Whereas, the Executive and NewMil Bancorp are parties to a Change in Control Agreement dated as of January 2, 2002, but the Executive and NewMil Bancorp intend that this Agreement supersede and replace the previous agreement in its entirety.

Now Therefore, in consideration of these premises and other good and valuable consideration, the receipt and sufficiency of which are hereby acknowledged, the parties hereto agree as follows.
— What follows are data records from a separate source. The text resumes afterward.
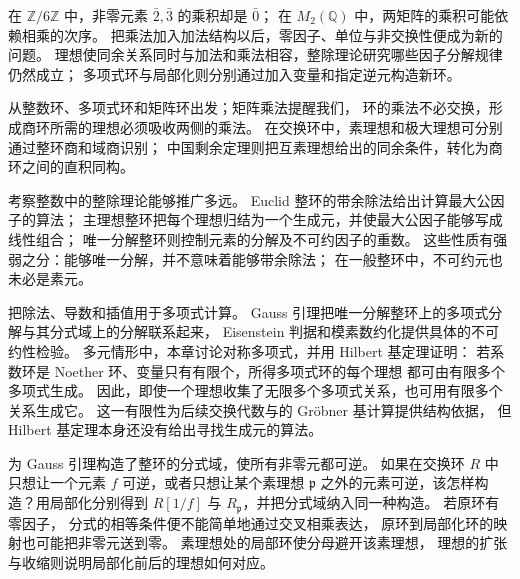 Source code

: 
\BookPartGuide
在 \(\mathbb Z/6\mathbb Z\) 中，非零元素 \(\bar2,\bar3\) 的乘积却是 \(\bar0\)； 在 \(M_2(\mathbb Q)\) 中，两矩阵的乘积可能依赖相乘的次序。 把乘法加入加法结构以后，零因子、单位与非交换性便成为新的问题。 理想使同余关系同时与加法和乘法相容，整除理论研究哪些因子分解规律仍然成立； 多项式环与局部化则分别通过加入变量和指定逆元构造新环。

\ProseParagraphBreak
{}从整数环、多项式环和矩阵环出发；矩阵乘法提醒我们， 环的乘法不必交换，形成商环所需的理想必须吸收两侧的乘法。 在交换环中，素理想和极大理想可分别通过整环商和域商识别； 中国剩余定理则把互素理想给出的同余条件，转化为商环之间的直积同构。

\ProseParagraphBreak
{}考察整数中的整除理论能够推广多远。 Euclid 整环的带余除法给出计算最大公因子的算法； 主理想整环把每个理想归结为一个生成元，并使最大公因子能够写成线性组合； 唯一分解整环则控制元素的分解及不可约因子的重数。 这些性质有强弱之分：能够唯一分解，并不意味着能够带余除法； 在一般整环中，不可约元也未必是素元。

\ProseParagraphBreak
{}把除法、导数和插值用于多项式计算。 Gauss 引理把唯一分解整环上的多项式分解与其分式域上的分解联系起来， Eisenstein 判据和模素数约化提供具体的不可约性检验。 多元情形中，本章讨论对称多项式，并用 Hilbert 基定理证明： 若系数环是 Noether 环、变量只有有限个，所得多项式环的每个理想 都可由有限多个多项式生成。 因此，即使一个理想收集了无限多个多项式关系，也可用有限多个关系生成它。 这一有限性为后续交换代数与的 Gröbner 基计算提供结构依据， 但 Hilbert 基定理本身还没有给出寻找生成元的算法。

\ProseParagraphBreak
{}为 Gauss 引理构造了整环的分式域，使所有非零元都可逆。 如果在交换环 \(R\) 中只想让一个元素 \(f\) 可逆，或者只想让某个素理想 \(\mathfrak p\) 之外的元素可逆，该怎样构造？用局部化分别得到 \(R[1/f]\) 与 \(R_{\mathfrak p}\)，并把分式域纳入同一种构造。 若原环有零因子， 分式的相等条件便不能简单地通过交叉相乘表达， 原环到局部化环的映射也可能把非零元送到零。 素理想处的局部环使分母避开该素理想， 理想的扩张与收缩则说明局部化前后的理想如何对应。

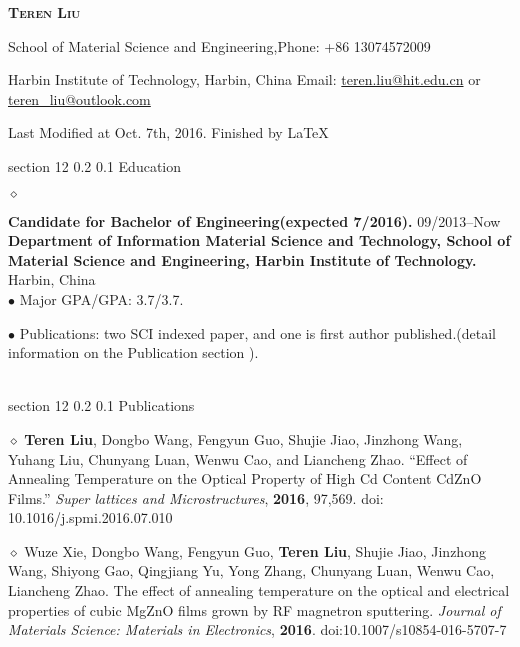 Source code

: \documentclass[a4paper]{article}
\makeatletter
\renewcommand{\section}{\@startsection  
{section}  
{12}  
{\z@}  
{0.2\baselineskip}  
{0.1\baselineskip}  
{\normalfont\large\scshape\bfseries}}
\newcommand{\dline} {\vspace{-0.3cm}
\noindent\hrulefill 

}
\newcommand{\cvtitle}[6]
{  
	\begin{flushleft}
	\huge\bfseries\scshape{#1}
	\end{flushleft}  
		\begin{flushleft}
		#2\hfill{#4}
		\end{flushleft}
		\begin{flushleft}
		#3 \hfill{#5}
		\end{flushleft}
		\footnotesize
		#6
		\normalsize 
		\\  
	\vspace{3pt}  
	\dline
}
\newcommand{\entry}[5]
{
	\noindent
	$\diamond$ \parbox[t]{\textwidth}
	{
		 \textbf{{#2}} \small
		 \hfill #1
		 \\ \textbf{#3} \hfill {#4}
	\\#5
	}\\ \normalsize  
}
\makeatother
\begin{document}
\cvtitle{Teren Liu}  
{School of Material Science and Engineering,}%
{Harbin Institute of Technology, Harbin, China} %
{Phone: +86 13074572009}%
{Email: \href{mailto:teren.liu@hit.edu.cn}{teren.liu@hit.edu.cn} or \href{mailto:teren\_ liu@outlook.com}{teren\_liu@outlook.com}} 
{\hfill Last Modified at Oct. 7th, 2016. Finished by \LaTeX} %
\section{Education}
\dline
\entry
 {09/2013--Now}
 {Candidate for Bachelor of Engineering(expected 7/2016).}
  {Department of Information Material Science and Technology, School of Material Science and Engineering, Harbin Institute of Technology.}{Harbin, China}
 {
 $\bullet$ Major GPA/GPA: 3.7/3.7.
 
 $\bullet$ Publications: two SCI indexed paper, and one is first author published.(detail information on the Publication section ).
} %
\normalsize
\section{Publications}
\dline
\noindent $\diamond$ \textbf{Teren Liu}, Dongbo Wang, Fengyun Guo, Shujie Jiao, Jinzhong Wang, Yuhang Liu, Chunyang Luan, Wenwu Cao, and Liancheng Zhao. {“Effect of Annealing Temperature on the Optical Property of High Cd Content CdZnO Films.”} \emph{Super lattices and Microstructures}, \textbf{2016}, 97,569. doi: 10.1016/j.spmi.2016.07.010

\noindent $\diamond$ Wuze Xie, Dongbo Wang, Fengyun Guo, \textbf{Teren Liu}, Shujie Jiao, Jinzhong Wang, Shiyong Gao, Qingjiang Yu, Yong Zhang, Chunyang Luan, Wenwu Cao, Liancheng Zhao. The effect of annealing temperature on the optical and electrical properties of cubic MgZnO films grown by RF magnetron sputtering. \emph{Journal of Materials Science: Materials in Electronics}, \textbf{2016}. doi:10.1007/s10854-016-5707-7
\end{document}
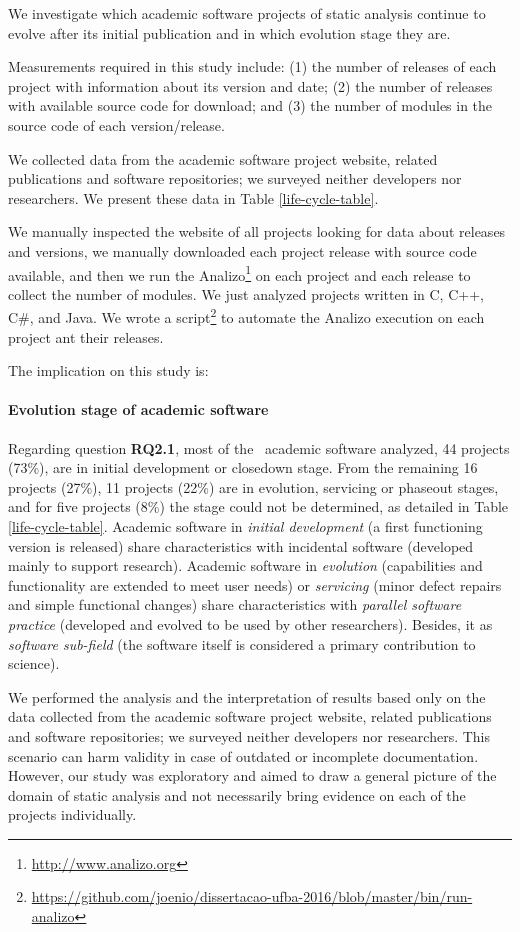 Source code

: \noindent \StudyThreeQuestionOne We investigate  which academic software
projects of static analysis continue to evolve after its initial publication and 
in which evolution stage they are.

Measurements required in this study include:
  (1) the number of releases of each project with information about its version and date;
  (2) the number of releases with available source code for download; and
  (3) the number of modules in the source code of each version/release.

%
We collected data from the academic software project website, related
publications and software repositories; we surveyed neither developers nor
researchers. We present these data in Table \ref{life-cycle-table}.



We manually inspected the website of all projects looking for data about releases and versions, we manually downloaded each project release with source code available, and then we run the Analizo\footnote{\url{http://www.analizo.org}} on each project and each release to collect the number of modules. We just analyzed projects written in C, C++, C\#, and Java. We wrote a script\footnote{\url{https://github.com/joenio/dissertacao-ufba-2016/blob/master/bin/run-analizo}} to automate the Analizo execution on each project ant their releases.

%
The implication on this study is:

\paragraph{\bf Evolution stage of academic software}
Regarding question \textbf{RQ2.1}, most of the \SoftwareCount \ academic
software analyzed, 44 projects (73\%), are in initial development or closedown
stage.  From the remaining 16 projects (27\%), 11 projects (22\%) are in
evolution, servicing or phaseout stages, and for five projects (8\%) the stage
could not be determined, as detailed in Table \ref{life-cycle-table}.
%
Academic software in \textit{initial development} (a first functioning version
is released) share characteristics with incidental software
\cite{howison2011scientific} (developed mainly to support research).  Academic
software in \textit{evolution} (capabilities and functionality are extended to
meet user needs) or \textit{servicing} (minor defect repairs and simple
functional changes) share characteristics  with {\it parallel software
practice} (developed and evolved to be used by other researchers). Besides, it
as {\it software sub-field} (the software itself is considered a primary
contribution to science).

%
We performed the analysis and the interpretation of results based only on the
data collected from the academic software project website, related publications
and software repositories; we surveyed neither developers nor researchers. This
scenario can harm validity in case of outdated or incomplete documentation.
However, our study was exploratory and aimed to draw a general picture of the
domain of static analysis and not necessarily bring evidence on each of the
projects individually.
1. Change in Control Combined with Employment Termination. (a) Termination of Executive within two years after a Change in Control. If a Change in Control occurs during the term of this Agreement and if either of the following occurs, the Executive shall be entitled to severance benefits specified in Section 2 of this Agreement -

 
1)
Termination by NewMil Bancorp or Subsidiary: the Executive’s employment with NewMil Bancorp or its Subsidiaries is involuntarily terminated within two years after a Change in Control, except for termination under Section 4 of this Agreement. For purposes of this Agreement, “Subsidiary” means an entity in which NewMil Bancorp directly or indirectly beneficially owns 50% or more of the outstanding voting securities, or
 
 

 
 
2)
Termination by the Executive for Good Reason: the Executive terminates employment with NewMil Bancorp or Subsidiaries for Good Reason (as defined in Section 3) within two years after a Change in Control.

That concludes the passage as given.